Faith forum

Why are the Ten Commandments important?

They signify living for a forgiving God

The Rev. Peter Luckey, senior pastor, Plymouth Congregational Church, 925 Vt.:

The Ten Commandments are important because whether we challenge or ignore them, they are bedrock reality.

We don’t choose the commandments; the commandments choose us.

For example, Chris Hedges, a New York Times reporter, tells the story of George Packard, now an Episcopal Bishop, who was a platoon leader in Vietnam. Packard is still haunted by the killing that he participated in during that war: “I violated the commandment, I killed other people, I took lives.”

The weight of what he did grew harder to bear as he grew older, especially when he began to take part in a church program a decade ago to give food at night to the homeless in Manhattan. “It brought back memories of searching for bodies in the darkness.”

The “ten words” are as much descriptive and prescriptive. They have been tested in the crucible of thousands of years of human experience. We break these “rules” at our own peril. ABC broadcaster Ted Koppel once said, “There is a reason they are not called the “ten suggestions.”

These days, there are religious people who want to see the ancient words chiseled into the courthouse marble. These are the same people who cling to a punitive God (for others), who see a need for religion to be a beachhead against, in their view, an increasingly amoral and relativistic world.

People who find, in the Ten Commandments, a vengeful God, are misreading their Bibles. They fail to see how the editors of Exodus arranged the Exodus story and the Ten Commandments story with a particular theological point of view. To wit: The Exodus story, “I am the Lord your God who brought you out of the land of Egypt and out of the house of slavery” (Exodus 20:1-2) precedes the story of the Tablets from Mt. Sinai.

The sequence is critical: Before God asks something of us, we are reminded first of what God has done for us. Grace always precedes demand.

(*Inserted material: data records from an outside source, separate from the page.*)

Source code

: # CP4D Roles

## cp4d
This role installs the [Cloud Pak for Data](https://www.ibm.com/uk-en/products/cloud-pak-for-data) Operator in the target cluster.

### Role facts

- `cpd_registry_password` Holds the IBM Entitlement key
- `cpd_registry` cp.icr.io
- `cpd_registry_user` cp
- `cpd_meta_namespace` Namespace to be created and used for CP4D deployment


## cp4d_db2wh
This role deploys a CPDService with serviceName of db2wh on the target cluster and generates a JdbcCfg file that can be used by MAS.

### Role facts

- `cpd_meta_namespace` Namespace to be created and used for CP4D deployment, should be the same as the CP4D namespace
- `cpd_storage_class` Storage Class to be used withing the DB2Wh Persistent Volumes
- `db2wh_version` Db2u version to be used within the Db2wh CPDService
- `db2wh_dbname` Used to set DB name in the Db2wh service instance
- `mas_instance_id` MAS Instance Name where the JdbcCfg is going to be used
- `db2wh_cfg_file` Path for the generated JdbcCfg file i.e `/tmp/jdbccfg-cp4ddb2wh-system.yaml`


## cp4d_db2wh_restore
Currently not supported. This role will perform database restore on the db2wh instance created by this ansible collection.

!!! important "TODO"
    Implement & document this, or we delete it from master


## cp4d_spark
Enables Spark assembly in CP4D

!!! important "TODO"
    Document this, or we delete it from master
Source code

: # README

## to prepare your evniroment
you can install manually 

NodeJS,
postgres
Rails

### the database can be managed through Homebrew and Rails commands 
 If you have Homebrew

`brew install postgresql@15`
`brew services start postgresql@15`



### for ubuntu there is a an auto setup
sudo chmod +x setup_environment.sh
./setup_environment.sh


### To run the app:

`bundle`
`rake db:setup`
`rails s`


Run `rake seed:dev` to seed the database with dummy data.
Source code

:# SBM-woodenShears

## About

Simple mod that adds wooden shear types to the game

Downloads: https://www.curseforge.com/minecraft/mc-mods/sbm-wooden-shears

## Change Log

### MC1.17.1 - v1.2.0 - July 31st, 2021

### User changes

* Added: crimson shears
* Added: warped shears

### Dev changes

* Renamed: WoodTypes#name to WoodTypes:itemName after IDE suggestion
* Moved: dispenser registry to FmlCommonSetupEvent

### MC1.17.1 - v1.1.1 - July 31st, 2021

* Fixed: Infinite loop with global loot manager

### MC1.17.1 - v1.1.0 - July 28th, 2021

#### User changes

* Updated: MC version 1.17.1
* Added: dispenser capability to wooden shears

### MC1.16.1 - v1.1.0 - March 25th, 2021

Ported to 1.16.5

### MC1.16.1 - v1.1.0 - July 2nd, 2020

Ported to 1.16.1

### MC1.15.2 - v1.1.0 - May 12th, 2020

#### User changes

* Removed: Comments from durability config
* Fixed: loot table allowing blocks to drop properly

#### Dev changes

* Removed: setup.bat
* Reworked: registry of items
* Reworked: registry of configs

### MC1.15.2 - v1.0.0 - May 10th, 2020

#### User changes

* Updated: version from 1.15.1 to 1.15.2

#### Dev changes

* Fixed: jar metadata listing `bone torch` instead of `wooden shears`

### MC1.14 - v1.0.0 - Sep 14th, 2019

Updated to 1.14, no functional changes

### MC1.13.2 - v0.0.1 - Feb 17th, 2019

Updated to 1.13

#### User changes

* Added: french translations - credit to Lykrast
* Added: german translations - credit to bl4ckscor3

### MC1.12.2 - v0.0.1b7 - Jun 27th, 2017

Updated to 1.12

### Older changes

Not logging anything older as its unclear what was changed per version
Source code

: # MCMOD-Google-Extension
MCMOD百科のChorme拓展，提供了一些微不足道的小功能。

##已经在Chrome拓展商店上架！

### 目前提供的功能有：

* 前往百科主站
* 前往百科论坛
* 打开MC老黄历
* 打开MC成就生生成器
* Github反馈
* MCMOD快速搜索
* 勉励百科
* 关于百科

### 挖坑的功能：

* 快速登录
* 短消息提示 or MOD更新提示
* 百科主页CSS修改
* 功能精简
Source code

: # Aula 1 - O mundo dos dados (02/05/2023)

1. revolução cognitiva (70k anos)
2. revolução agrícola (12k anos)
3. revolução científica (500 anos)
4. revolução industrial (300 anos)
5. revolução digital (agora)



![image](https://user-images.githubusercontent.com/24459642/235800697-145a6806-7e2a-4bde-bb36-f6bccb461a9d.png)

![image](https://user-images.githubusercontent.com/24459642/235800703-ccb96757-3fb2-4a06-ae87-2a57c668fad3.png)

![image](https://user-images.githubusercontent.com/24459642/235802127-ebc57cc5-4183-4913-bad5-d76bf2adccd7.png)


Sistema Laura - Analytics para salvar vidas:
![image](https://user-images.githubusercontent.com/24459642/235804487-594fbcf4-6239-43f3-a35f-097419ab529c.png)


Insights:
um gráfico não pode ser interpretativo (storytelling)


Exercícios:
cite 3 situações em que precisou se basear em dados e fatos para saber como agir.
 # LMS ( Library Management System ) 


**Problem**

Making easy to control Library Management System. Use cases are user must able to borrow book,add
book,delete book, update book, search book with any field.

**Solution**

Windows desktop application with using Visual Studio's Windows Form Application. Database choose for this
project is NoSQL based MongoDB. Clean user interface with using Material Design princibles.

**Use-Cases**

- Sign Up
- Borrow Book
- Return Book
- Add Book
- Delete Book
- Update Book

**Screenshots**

Following the commandments is less the requirements of a judging God and more our free response to live according to a forgiving God, knowing there is forgiveness even when we fail to fulfill the law.

Bishop Packard knows he will struggle his entire life under the weight of having violated the commandment “Thou shalt not kill.”

“When in those last 30 seconds that I am fighting for breath, I will make a plea to God. I will say I did the best that I could in the oddities life gave me. I will ask to be forgiven.”

In an ultimate sense, the “ten words” point us toward life.

Send e-mail to the Rev. Peter Luckey at peterluckey@sunflower.com.


God’s holiness revealed in commandments

The Rev. Bill Hurlbutt, senior pastor, Christ Community Church, 1100 Kasold Drive:

The Bible tells us that sin left mankind with a problem — a void, as it were.

Scripture indicates there is an emptiness within mankind that can only be filled by God himself. If people would pause long enough from their busy lives and reflect upon this void, they would discover that sin has caused a separation from God, leaving them without eternal purpose or hope.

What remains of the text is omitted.